Technical Abstract: Plants may compensate for the effects of herbivory, especially under favorable growing conditions, limited competition, and minimal top-down regulation. These conditions characterize many disturbed wetlands dominated by introduced plants, implying that exotic, invasive weeds in these systems should exhibit strong compensatory responses. The Australian native Melaleuca quinquenervia is highly invasive in the Florida Everglades, USA, where it experiences little herbivory or competition from natives, making it a likely candidate for compensation. The introduced herbivore Oxyops vitiosa feeds exclusively on the seasonal flushes of developing foliage at branch apices, which represents ~15% of the total foliar biomass. In a series of field-based experiments, we tested the hypothesis that M. quinquenervia compensates for folivory by O. vitiosa. Trees experiencing folivory over four consecutive years maintained similar levels of foliar biomass after attack yet possessed twice the number of leaf bearing terminal stems as undamaged trees. The biomass of these stems was similar among attacked and unattacked trees, indicating that herbivore-damaged trees produce greater quantities of smaller terminal branches. However, undamaged trees were 36 times more likely to reproduce than herbivore damaged trees. In a separate herbivore exclusion study, a single bout of herbivory on previously undamaged M. quinquenervia trees caused an 80% reduction in reproductive structures the following season.
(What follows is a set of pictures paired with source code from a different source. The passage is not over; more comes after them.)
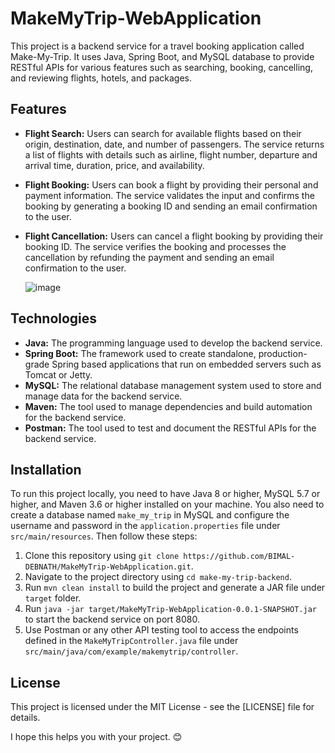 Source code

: # MakeMyTrip-WebApplication

This project is a backend service for a travel booking application called Make-My-Trip. It uses Java, Spring Boot, and MySQL database to provide RESTful APIs for various features such as searching, booking, cancelling, and reviewing flights, hotels, and packages.

## Features

- **Flight Search:** Users can search for available flights based on their origin, destination, date, and number of passengers. The service returns a list of flights with details such as airline, flight number, departure and arrival time, duration, price, and availability.
- **Flight Booking:** Users can book a flight by providing their personal and payment information. The service validates the input and confirms the booking by generating a booking ID and sending an email confirmation to the user.
- **Flight Cancellation:** Users can cancel a flight booking by providing their booking ID. The service verifies the booking and processes the cancellation by refunding the payment and sending an email confirmation to the user.

   ![image](https://github.com/BIMAL-DEBNATH/MakeMyTrip-WebApplication/assets/131388946/c019f698-6fa8-462c-bb74-e0ce5d60fe6e)


## Technologies

- **Java:** The programming language used to develop the backend service.
- **Spring Boot:** The framework used to create standalone, production-grade Spring based applications that run on embedded servers such as Tomcat or Jetty.
- **MySQL:** The relational database management system used to store and manage data for the backend service.
- **Maven:** The tool used to manage dependencies and build automation for the backend service.
- **Postman:** The tool used to test and document the RESTful APIs for the backend service.

## Installation

To run this project locally, you need to have Java 8 or higher, MySQL 5.7 or higher, and Maven 3.6 or higher installed on your machine. You also need to create a database named `make_my_trip` in MySQL and configure the username and password in the `application.properties` file under `src/main/resources`. Then follow these steps:

1. Clone this repository using `git clone https://github.com/BIMAL-DEBNATH/MakeMyTrip-WebApplication.git`.
2. Navigate to the project directory using `cd make-my-trip-backend`.
3. Run `mvn clean install` to build the project and generate a JAR file under `target` folder.
4. Run `java -jar target/MakeMyTrip-WebApplication-0.0.1-SNAPSHOT.jar` to start the backend service on port 8080.
5. Use Postman or any other API testing tool to access the endpoints defined in the `MakeMyTripController.java` file under `src/main/java/com/example/makemytrip/controller`.

## License

This project is licensed under the MIT License - see the [LICENSE] file for details.

I hope this helps you with your project. 😊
Herbivore-damaged trees also possessed 54% fewer fruits than undamaged trees. An increase in the herbivory frequency (2 bouts per year) or magnitude (100% simulated herbivory) did not result in a further reduction in fitness. We conclude the M. quinquenervia partially compensates for herbivory by producing new stems and replacing foliage, but this compensation results in a substantial reduction in reproduction.